*WORK INSTRUCTIONS*.
Among the records that follow, how many lines include the string "Lambda"? Only the number is wanted.

Records excerpted from a collection:
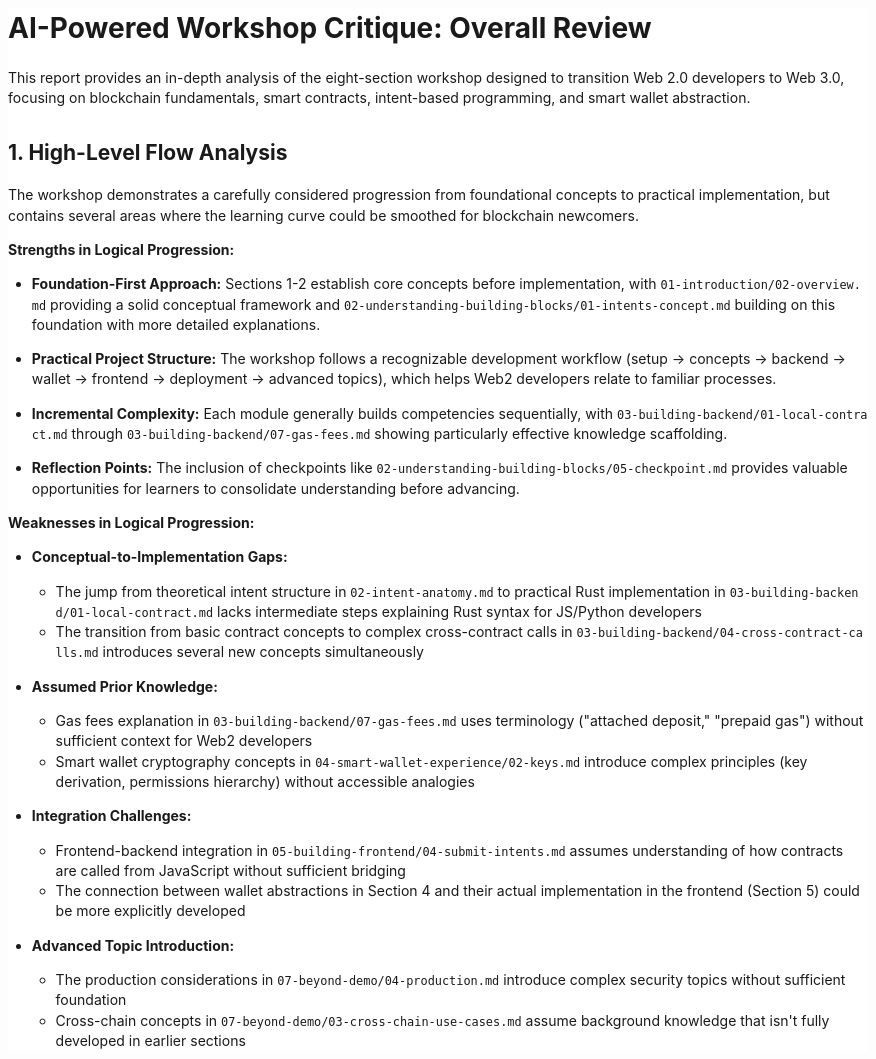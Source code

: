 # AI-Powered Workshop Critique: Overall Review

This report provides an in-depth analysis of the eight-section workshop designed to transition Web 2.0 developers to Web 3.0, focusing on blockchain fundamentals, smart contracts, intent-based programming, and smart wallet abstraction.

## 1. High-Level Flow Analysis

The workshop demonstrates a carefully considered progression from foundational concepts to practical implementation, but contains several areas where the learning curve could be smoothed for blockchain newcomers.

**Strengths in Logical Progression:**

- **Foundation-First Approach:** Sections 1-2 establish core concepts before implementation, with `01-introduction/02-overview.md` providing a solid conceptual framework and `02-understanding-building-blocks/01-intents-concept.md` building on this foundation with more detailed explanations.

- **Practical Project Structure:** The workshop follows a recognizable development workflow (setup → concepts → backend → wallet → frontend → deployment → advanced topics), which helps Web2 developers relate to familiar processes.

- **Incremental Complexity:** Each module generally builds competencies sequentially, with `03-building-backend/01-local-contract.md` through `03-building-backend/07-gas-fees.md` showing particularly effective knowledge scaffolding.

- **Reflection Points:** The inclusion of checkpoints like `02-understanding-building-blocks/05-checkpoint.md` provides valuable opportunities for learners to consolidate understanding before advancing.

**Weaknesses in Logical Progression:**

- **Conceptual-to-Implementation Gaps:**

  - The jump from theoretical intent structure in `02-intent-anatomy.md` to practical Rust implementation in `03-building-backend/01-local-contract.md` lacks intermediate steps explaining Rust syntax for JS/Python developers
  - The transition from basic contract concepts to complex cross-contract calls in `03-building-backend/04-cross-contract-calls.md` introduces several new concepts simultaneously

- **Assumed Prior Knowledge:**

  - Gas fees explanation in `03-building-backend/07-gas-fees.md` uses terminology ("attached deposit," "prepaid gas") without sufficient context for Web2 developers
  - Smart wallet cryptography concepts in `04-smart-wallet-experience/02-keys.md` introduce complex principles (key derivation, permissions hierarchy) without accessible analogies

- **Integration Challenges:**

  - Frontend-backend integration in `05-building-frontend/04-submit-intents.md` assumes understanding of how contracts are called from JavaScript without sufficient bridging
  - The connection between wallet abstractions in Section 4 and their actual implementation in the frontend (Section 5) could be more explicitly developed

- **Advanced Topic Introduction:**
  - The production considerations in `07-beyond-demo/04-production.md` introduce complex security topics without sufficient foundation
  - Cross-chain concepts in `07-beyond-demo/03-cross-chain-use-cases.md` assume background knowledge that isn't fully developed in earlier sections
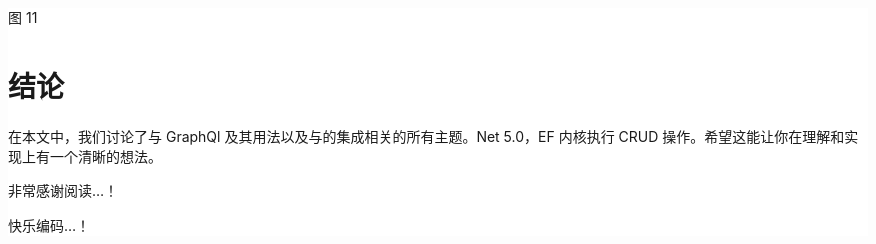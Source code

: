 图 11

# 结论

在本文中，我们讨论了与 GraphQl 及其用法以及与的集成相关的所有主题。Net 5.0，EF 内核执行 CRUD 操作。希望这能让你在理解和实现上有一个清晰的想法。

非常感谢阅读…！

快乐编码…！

---

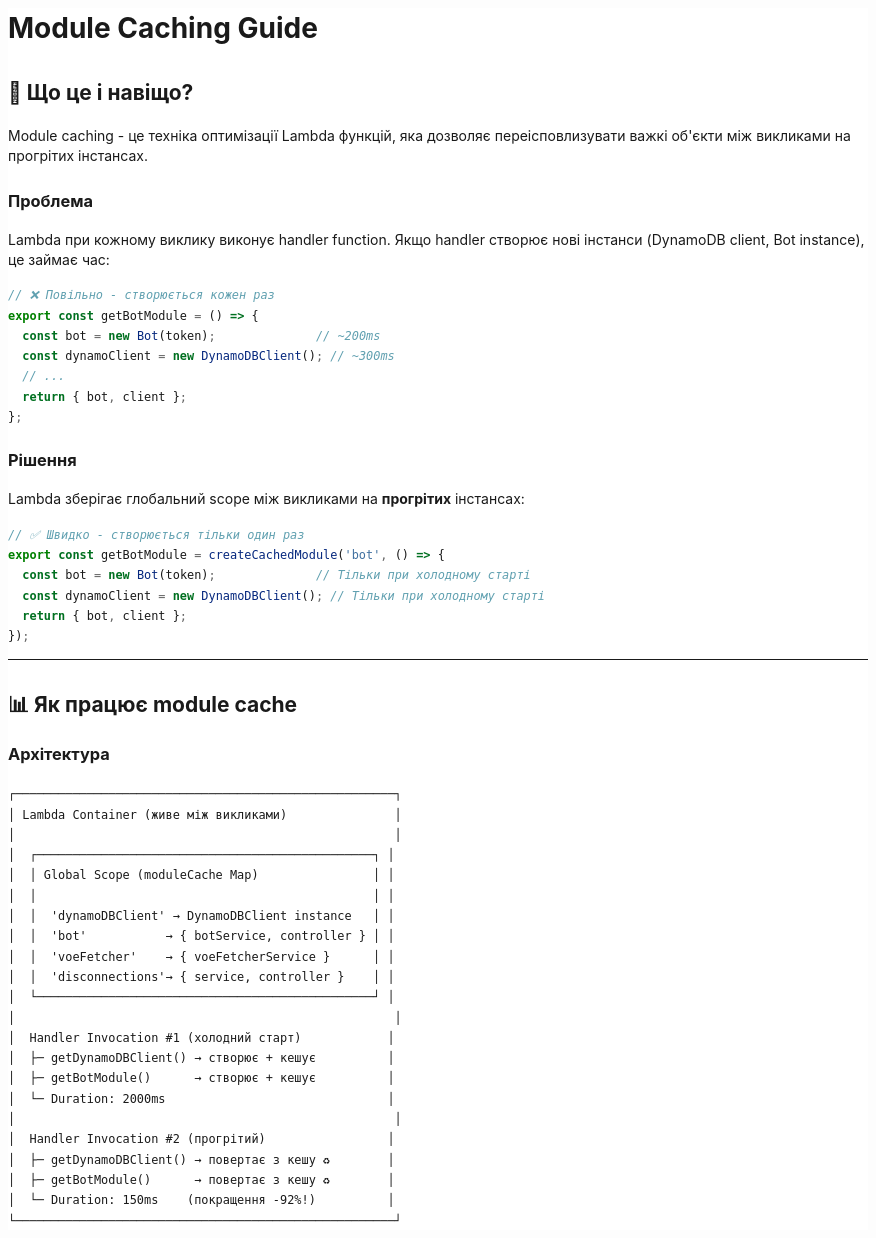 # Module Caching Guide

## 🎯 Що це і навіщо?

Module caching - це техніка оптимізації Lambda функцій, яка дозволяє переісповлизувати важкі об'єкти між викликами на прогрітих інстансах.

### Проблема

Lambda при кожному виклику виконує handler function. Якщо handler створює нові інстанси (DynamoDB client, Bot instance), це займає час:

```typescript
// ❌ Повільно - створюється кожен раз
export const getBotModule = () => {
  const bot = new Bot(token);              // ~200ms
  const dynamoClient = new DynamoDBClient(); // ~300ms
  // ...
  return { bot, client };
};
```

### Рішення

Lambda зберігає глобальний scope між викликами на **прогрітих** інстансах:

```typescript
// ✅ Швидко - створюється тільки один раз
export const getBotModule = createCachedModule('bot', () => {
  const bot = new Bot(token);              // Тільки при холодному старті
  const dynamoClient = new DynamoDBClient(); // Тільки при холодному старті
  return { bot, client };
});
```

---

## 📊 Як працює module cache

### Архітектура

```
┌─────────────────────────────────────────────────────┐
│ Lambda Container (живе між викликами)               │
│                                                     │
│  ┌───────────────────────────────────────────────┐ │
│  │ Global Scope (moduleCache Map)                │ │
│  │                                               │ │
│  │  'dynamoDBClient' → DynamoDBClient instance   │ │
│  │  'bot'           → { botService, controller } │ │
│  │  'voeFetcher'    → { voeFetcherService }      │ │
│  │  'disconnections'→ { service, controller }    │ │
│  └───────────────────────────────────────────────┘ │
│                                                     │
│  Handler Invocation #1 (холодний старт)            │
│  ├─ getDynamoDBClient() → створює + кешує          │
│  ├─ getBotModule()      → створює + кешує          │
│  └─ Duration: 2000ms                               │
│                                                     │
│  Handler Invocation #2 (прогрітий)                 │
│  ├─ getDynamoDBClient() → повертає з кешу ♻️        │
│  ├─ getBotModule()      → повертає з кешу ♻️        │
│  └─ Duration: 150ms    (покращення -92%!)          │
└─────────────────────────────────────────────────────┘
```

---

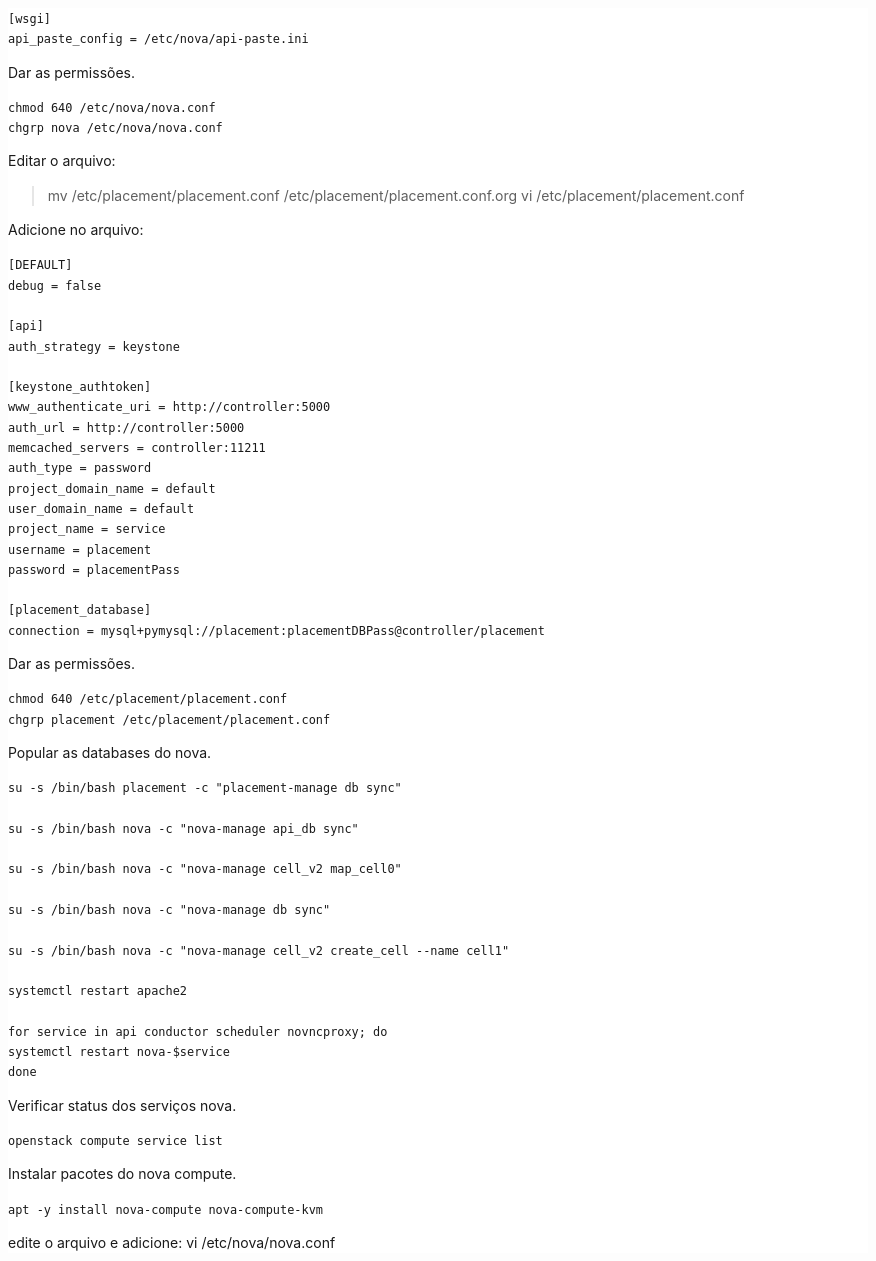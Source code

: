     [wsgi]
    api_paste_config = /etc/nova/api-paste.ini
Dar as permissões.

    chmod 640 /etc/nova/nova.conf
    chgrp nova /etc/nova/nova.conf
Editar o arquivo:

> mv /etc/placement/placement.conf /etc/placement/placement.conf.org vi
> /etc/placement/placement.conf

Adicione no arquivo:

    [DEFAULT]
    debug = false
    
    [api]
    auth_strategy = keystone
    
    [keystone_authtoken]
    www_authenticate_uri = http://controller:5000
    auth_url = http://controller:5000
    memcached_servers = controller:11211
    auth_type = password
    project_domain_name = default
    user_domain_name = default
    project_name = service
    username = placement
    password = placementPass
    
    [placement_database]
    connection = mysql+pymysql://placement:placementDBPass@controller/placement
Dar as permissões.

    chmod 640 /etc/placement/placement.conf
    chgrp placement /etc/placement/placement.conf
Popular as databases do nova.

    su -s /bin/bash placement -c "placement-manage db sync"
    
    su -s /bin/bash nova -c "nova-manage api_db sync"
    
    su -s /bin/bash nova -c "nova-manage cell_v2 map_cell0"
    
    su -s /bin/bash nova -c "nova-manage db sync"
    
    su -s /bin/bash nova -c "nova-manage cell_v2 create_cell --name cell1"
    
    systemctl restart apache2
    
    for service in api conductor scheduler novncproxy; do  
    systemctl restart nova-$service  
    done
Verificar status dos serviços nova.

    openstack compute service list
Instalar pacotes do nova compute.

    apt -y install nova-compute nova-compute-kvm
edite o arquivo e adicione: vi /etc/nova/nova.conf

*ANSWER TO THIS EXERCISE*.
4